Bethesda recently held a press event at the Greenbrier in West Virginia. There, people were able to play Fallout 76 for the first time, and all manner of gameplay details emerged online earlier this week. One thing which has left a lot of fans confused is a note which directly references the Brotherhood of Steel… despite the fact that the faction was supposedly holed up in a vault on the opposite coast at the time.

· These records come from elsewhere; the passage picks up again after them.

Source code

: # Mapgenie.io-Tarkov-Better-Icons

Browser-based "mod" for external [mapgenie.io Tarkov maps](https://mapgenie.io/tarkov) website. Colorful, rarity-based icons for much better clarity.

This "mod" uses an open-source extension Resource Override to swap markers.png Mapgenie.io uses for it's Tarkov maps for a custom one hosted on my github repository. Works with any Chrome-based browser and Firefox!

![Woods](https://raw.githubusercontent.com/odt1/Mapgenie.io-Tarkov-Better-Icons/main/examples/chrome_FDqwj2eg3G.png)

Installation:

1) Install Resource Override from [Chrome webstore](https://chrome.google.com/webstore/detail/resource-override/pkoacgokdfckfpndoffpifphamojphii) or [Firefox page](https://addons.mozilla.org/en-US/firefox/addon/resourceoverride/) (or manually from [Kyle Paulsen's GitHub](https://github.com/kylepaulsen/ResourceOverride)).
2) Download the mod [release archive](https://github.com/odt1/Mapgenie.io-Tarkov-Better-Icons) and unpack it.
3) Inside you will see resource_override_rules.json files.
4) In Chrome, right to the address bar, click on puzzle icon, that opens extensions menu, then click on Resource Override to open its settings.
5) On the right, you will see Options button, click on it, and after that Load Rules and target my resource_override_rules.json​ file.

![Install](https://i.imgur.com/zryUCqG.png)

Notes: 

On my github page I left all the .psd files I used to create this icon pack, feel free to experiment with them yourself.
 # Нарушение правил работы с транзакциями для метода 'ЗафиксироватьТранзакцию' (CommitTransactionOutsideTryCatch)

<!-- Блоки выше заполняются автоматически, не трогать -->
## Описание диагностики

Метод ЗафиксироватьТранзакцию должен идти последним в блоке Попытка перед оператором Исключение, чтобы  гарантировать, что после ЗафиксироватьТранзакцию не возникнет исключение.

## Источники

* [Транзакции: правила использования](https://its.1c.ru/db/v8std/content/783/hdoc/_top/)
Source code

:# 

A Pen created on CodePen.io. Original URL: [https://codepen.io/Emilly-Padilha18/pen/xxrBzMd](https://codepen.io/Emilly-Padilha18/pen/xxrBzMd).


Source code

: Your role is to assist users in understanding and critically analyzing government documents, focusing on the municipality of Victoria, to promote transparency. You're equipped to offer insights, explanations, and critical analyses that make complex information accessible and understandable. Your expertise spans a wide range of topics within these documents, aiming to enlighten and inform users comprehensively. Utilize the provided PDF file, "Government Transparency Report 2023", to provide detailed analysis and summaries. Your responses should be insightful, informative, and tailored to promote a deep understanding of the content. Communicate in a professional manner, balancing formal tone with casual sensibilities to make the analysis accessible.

The Brotherhood of Steel in Fallout 76?
The note surfaced in a Reddit post. It appears in the game as part of a quest referencing the Brotherhood of Steel. In fact, a crashed Brotherhood vertibird appeared to show up in the game’s multiplayer trailer, prompting speculation three months ago. This is the first official confirmation. The Redditor points out that the Brotherhood were sealed in the Lost Hills bunker until 2150, whereas Fallout 76 takes place in 2102; nearly fifty years before. They also state that the Brotherhood of Steel; “shouldn’t have vertibirds at this point either, as they acquired them from the Enclave after the events of Fallout 2 in the 2200’s, and even if they did have them at this point, they would require fuel they didn’t have.”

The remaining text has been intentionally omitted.